-------- MATERIAL FOR THE TASK

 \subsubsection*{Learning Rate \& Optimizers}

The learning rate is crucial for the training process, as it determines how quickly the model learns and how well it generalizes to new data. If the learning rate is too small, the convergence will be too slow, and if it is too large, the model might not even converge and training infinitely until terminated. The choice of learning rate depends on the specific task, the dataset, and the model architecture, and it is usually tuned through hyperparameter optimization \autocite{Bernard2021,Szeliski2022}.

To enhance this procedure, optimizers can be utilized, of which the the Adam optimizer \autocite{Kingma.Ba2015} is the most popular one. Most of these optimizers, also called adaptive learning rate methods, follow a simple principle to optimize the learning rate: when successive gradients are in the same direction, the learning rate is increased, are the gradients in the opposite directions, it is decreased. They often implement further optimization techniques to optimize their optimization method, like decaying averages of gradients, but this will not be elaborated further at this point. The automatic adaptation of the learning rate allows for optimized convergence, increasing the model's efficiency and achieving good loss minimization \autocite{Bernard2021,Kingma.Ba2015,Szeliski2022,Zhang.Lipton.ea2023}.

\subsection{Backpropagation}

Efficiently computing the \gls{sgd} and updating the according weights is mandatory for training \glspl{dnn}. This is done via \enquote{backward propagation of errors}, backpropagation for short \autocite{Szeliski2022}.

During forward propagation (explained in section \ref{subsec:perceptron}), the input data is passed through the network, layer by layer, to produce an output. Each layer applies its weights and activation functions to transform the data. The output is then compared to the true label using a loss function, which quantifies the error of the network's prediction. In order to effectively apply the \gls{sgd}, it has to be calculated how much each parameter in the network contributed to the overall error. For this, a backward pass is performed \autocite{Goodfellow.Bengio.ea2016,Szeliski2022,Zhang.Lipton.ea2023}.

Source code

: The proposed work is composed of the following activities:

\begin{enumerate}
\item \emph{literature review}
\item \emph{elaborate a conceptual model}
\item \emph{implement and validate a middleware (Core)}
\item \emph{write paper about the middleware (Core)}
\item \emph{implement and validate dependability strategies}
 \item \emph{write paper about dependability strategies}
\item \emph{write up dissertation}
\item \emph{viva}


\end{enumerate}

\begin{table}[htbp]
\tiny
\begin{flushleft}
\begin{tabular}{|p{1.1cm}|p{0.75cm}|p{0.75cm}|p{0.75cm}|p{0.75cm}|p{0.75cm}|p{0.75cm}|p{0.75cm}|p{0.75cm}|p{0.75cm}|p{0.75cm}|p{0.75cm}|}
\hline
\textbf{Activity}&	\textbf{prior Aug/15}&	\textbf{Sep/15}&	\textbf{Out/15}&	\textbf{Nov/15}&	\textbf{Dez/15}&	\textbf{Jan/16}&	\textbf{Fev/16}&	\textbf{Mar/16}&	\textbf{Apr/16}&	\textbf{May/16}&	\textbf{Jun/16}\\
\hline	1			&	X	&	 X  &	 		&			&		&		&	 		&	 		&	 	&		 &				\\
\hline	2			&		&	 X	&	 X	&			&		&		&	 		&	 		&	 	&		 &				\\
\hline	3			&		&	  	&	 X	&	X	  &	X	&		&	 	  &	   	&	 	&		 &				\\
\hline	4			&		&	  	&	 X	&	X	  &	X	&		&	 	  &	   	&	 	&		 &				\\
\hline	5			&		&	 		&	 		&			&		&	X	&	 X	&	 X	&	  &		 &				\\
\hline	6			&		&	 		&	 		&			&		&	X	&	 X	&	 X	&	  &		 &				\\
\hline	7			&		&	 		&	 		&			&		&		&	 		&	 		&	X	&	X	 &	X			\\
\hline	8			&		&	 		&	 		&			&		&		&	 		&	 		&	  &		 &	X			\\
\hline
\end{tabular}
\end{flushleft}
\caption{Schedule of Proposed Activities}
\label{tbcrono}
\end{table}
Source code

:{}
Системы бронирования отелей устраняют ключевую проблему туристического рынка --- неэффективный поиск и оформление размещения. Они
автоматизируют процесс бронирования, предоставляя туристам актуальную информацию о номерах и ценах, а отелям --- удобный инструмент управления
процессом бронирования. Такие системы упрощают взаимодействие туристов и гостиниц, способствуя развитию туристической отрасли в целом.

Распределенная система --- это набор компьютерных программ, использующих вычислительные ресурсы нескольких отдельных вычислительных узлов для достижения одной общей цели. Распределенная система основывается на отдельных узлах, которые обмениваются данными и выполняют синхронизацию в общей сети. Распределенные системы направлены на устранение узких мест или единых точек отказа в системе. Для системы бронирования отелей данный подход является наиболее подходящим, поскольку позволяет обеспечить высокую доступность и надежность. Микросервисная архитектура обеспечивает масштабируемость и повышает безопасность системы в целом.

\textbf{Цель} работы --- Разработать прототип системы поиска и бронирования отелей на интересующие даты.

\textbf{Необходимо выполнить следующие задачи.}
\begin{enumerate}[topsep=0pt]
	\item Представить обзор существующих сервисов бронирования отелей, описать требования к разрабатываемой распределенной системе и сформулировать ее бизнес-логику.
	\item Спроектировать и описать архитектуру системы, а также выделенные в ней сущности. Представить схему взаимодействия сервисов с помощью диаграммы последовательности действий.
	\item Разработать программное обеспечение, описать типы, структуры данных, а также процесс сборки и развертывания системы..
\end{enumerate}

----------------

◆ **WHAT TO WORK ON**
Output only the count of lines in the data containing "также".

◆ **WRITTEN RESPONSE**
2